Además, esos colchones estaban hechos de algodón suave y pieles de animales, cubiertos con edredones de plumas.
Pero por alguna razón, esta cama de fuego suya fue descubierta por otros en menos de tres días.
Acababan de regresar de su trabajo para encontrar una multitud reunida frente al sótano.
Tan pronto como apareció Ruan Mian, un oficial del gobierno preguntó.
—Familia Ruan, ¿cómo hicieron la cama de fuego?
¿Pueden decirnos el método?
Alguien aprovechó su tiempo de trabajo para explorar el sótano y encontró la cama de fuego.
Los que se acostaron en ella la encontraron muy cómoda, pero solo podían observar y no podían adivinar qué había dentro.
Por lo tanto, esperaron a Ruan Mian para preguntar.
Ruan Mian no tenía nada que ocultar, considerándolo como un favor al oficial del gobierno.
Pero inesperadamente, Lv Meng dio un paso adelante, mirando a Ruan Mian con una mirada que deseaba matarla.
Amenazó en voz alta:
—¡¡Si no lo dices, ninguno de estos Señores te perdonará!!
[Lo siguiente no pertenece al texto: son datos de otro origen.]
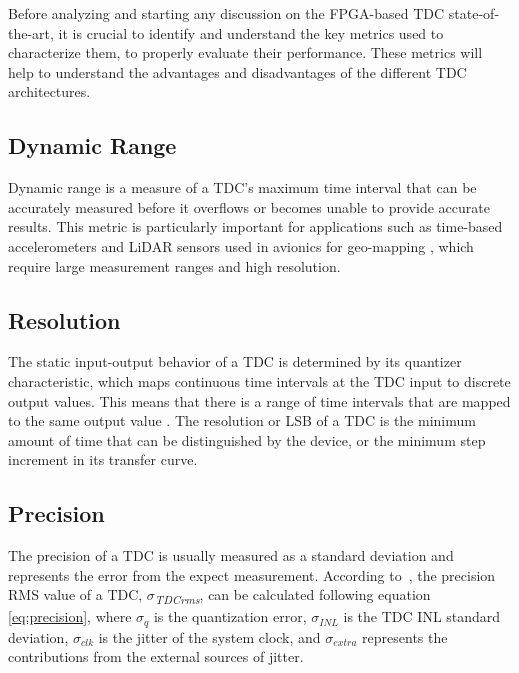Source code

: 
Before analyzing and starting any discussion on the \gls{FPGA}-based \gls{TDC} state-of-the-art, it is crucial to identify and understand the key metrics used to characterize them, to properly evaluate their performance. These metrics will help to understand the advantages and disadvantages of the different \gls{TDC} architectures.

\subsection{Dynamic Range} %
\label{sub:dynamic_range}

Dynamic range is a measure of a \gls{TDC}'s maximum time interval that can be accurately measured before it overflows or becomes unable to provide accurate results. This metric is particularly important for applications such as time-based accelerometers \citep{accelerometer} and LiDAR sensors used in avionics for geo-mapping \citep{airborne_lidar}, which require large measurement ranges and high resolution.


\subsection{Resolution} %
\label{sub:resolution}

The static input-output behavior of a \gls{TDC} is determined by its quantizer characteristic, which maps continuous time intervals at the \gls{TDC} input to discrete output values. This means that there is a range of time intervals that are mapped to the same output value \citep[Chap.~3]{henzler_book}. The resolution or \gls{LSB} of a \gls{TDC} is the minimum amount of time that can be distinguished by the device, or the minimum step increment in its transfer curve.


\subsection{Precision} %
\label{sub:precision}

The precision of a \gls{TDC} is usually measured as a standard deviation and represents the error from the expect measurement. According to~\citep{cheng_ov}, the precision \gls{RMS} value of a \gls{TDC}, $\sigma$\textit{\textsubscript{TDCrms}}, can be calculated following equation \ref{eq:precision}, where $\sigma_{q}$ is the quantization error, $\sigma_{INL}$ is the \gls{TDC} \gls{INL} standard deviation, $\sigma_{clk}$ is the jitter of the system clock, and $\sigma_{extra}$ represents the contributions from the external sources of jitter.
A pesar de que su herida aparentemente no era fatal, ¿podía todavía amenazarla con tanto vigor ahora?
Ruan Mian sonrió con sarcasmo.
—Originalmente, tenía la intención de contarle a todos, pero ¿alguien me está amenazando?
Si me desdeñas como una convicta, entonces pueden descubrirlo ustedes mismos, ¿por qué molestarse en preguntarme?
Lanzó una mirada significativa a Lv Meng, añadiendo:
—Por supuesto, mis palabras no están dirigidas a los otros Señores; están específicamente dirigidas a…
este.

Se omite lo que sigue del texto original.